Objazd ministrów po Krakowie 

Miszalski może się cieszyć, ale teraz los prezydentury w Krakowie zależy od wyborców PiS. Do sejmiku głosowało na tę partię ponad 40 proc. mieszkańców w porównaniu 27 proc. dla KO - a to spora przewaga. Nie przełożyło się to na popularność do Rady Miasta Krakowa, gdzie zwyciężyła zbiorczo formacja Donalda Tuska, ani w wyborach na prezydenta miasta. Biorąc pod uwagę, że twardy elektorat PiS w mieście to ok. 25-30 proc., to prawica nie zmobilizowała wszystkich. A Miszalski? Uzyskał bardzo dobry wynik, ale jest on pokłosiem wsparcia ze strony rządzących. Donald Tusk poparł np. Jacka Sutryka, ale nie organizował mu kampanii - i we Wrocławiu prezydent może mówić o porażce, bo będzie się męczył przez dwa tygodnie kampanii i nie jest pewne, że wygra.

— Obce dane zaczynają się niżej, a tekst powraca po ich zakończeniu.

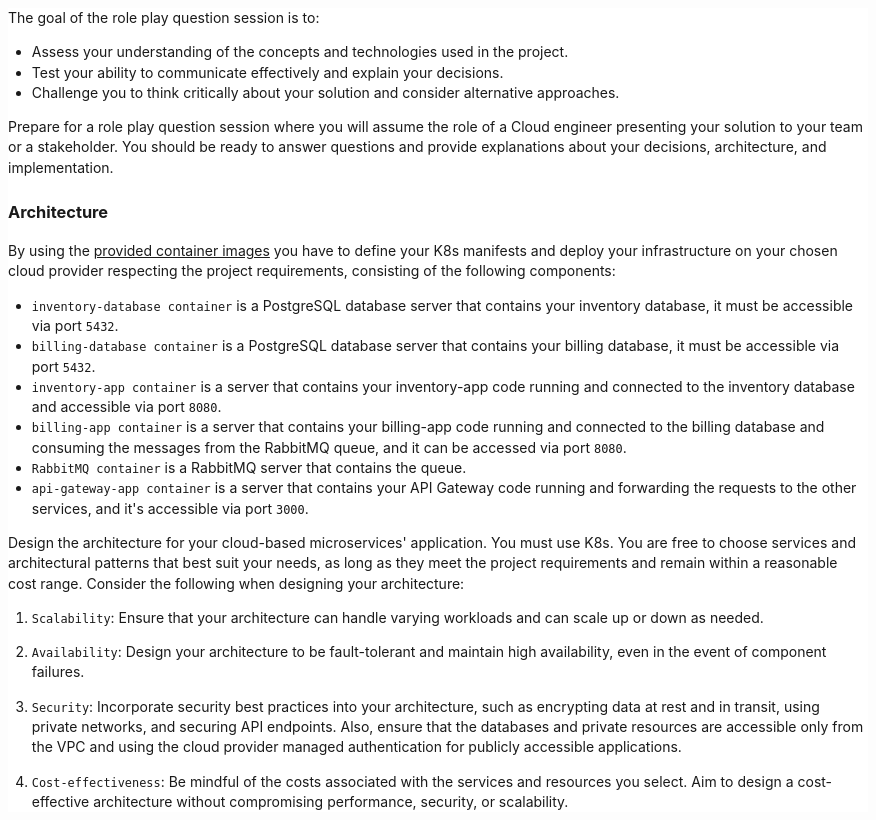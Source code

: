 The goal of the role play question session is to:

- Assess your understanding of the concepts and technologies used in the
  project.
- Test your ability to communicate effectively and explain your decisions.
- Challenge you to think critically about your solution and consider
  alternative approaches.

Prepare for a role play question session where you will assume the role of a
Cloud engineer presenting your solution to your team or a stakeholder. You
should be ready to answer questions and provide explanations about your
decisions, architecture, and implementation.

### Architecture

By using the [provided container
images](https://github.com/01-edu/play-with-containers) you have to define your
K8s manifests and deploy your infrastructure on your chosen cloud
provider respecting the project requirements, consisting of the following
components:

- `inventory-database container` is a PostgreSQL database server that contains
  your inventory database, it must be accessible via port `5432`.
- `billing-database container` is a PostgreSQL database server that contains
  your billing database, it must be accessible via port `5432`.
- `inventory-app container` is a server that contains your
  inventory-app code running and connected to the inventory database and
  accessible via port `8080`.
- `billing-app container` is a server that contains your billing-app
  code running and connected to the billing database and consuming the messages
  from the RabbitMQ queue, and it can be accessed via port `8080`.
- `RabbitMQ container` is a RabbitMQ server that contains the queue.
- `api-gateway-app container` is a server that contains your
  API Gateway code running and forwarding the requests to the other
  services, and it's accessible via port `3000`.

Design the architecture for your cloud-based microservices' application. You
must use K8s. You are free to choose services and architectural patterns that
best suit your needs, as long as they meet the project requirements and remain
within a reasonable cost range. Consider the following when designing your
architecture:

1. `Scalability`: Ensure that your architecture can handle varying workloads
   and can scale up or down as needed.

2. `Availability`: Design your architecture to be fault-tolerant and maintain
   high availability, even in the event of component failures.

3. `Security`: Incorporate security best practices into your architecture, such
   as encrypting data at rest and in transit, using private networks, and
   securing API endpoints. Also, ensure that the databases and private
   resources are accessible only from the VPC and using the cloud provider
   managed authentication for publicly accessible applications.

4. `Cost-effectiveness`: Be mindful of the costs associated with the services
   and resources you select. Aim to design a cost-effective architecture
   without compromising performance, security, or scalability.
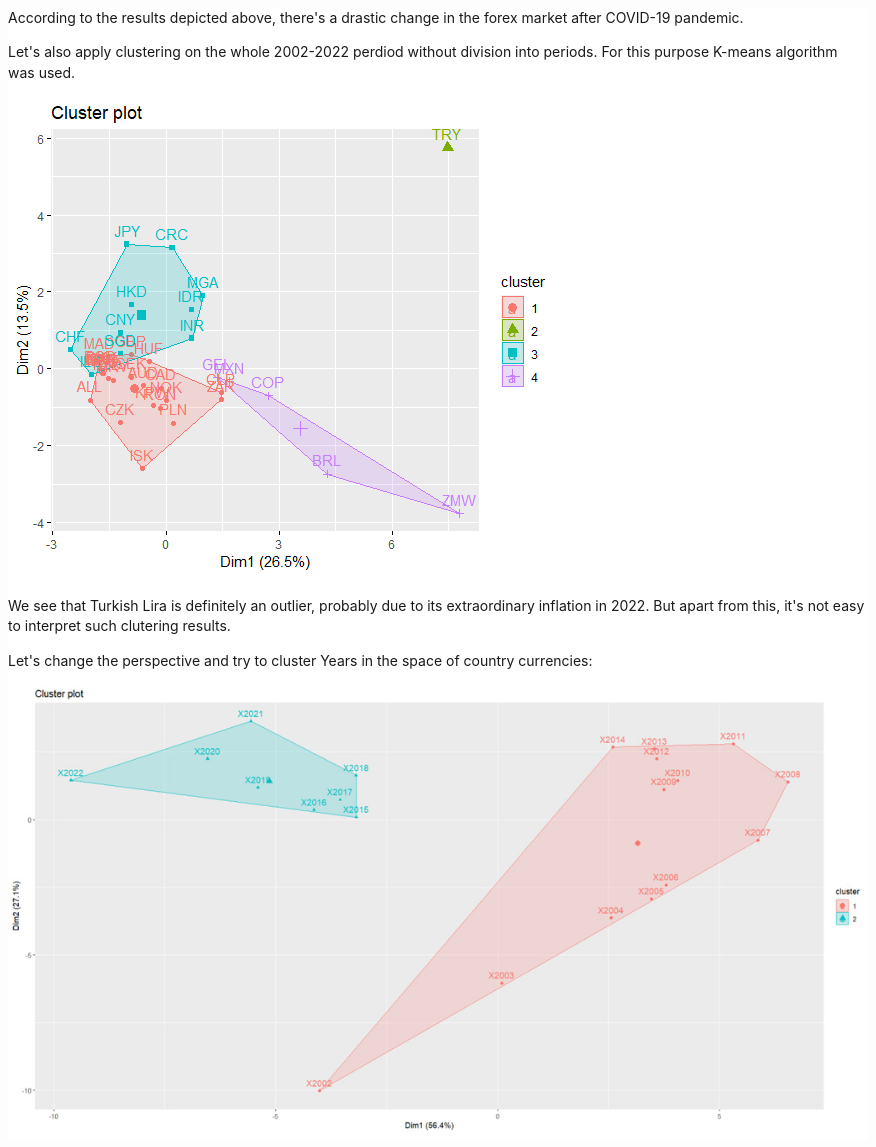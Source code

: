 According to the results depicted above, there's a drastic change in the forex market after COVID-19 pandemic. 

Let's also apply clustering on the whole 2002-2022 perdiod without division into periods. For this purpose K-means algorithm was used.

![image](https://github.com/BigDataSeeker/Forex_Market_Stat_Analysis/blob/main/Clustering_imgs/clust_curr.png)

We see that Turkish Lira is definitely an outlier, probably due to its extraordinary inflation in 2022. But apart from this, it's not easy to interpret such clutering results.

Let's change the perspective and try to cluster Years in the space of country currencies:

![image](https://github.com/BigDataSeeker/Forex_Market_Stat_Analysis/blob/main/Clustering_imgs/Clustering_years_k-means_Rus_incl.jpg)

W Krakowie zaś premier nie tylko udzielił poparcia Miszalskiemu, ale ministrowie z jego rządu non stop odwiedzali miasto i nagrywali z kandydatem filmiki. Robili więc coś, o co oskarżali poprzedników z PiS, sugerując, że wybory są nieuczciwe, a na co zwracała uwagę w komunikacie przed wyborami PKW. Tutaj mobilizacja wyborców lewicowo-liberalnych z finałem Koalicji Obywatelskiej w hali Hutnika Kraków się powiodła. 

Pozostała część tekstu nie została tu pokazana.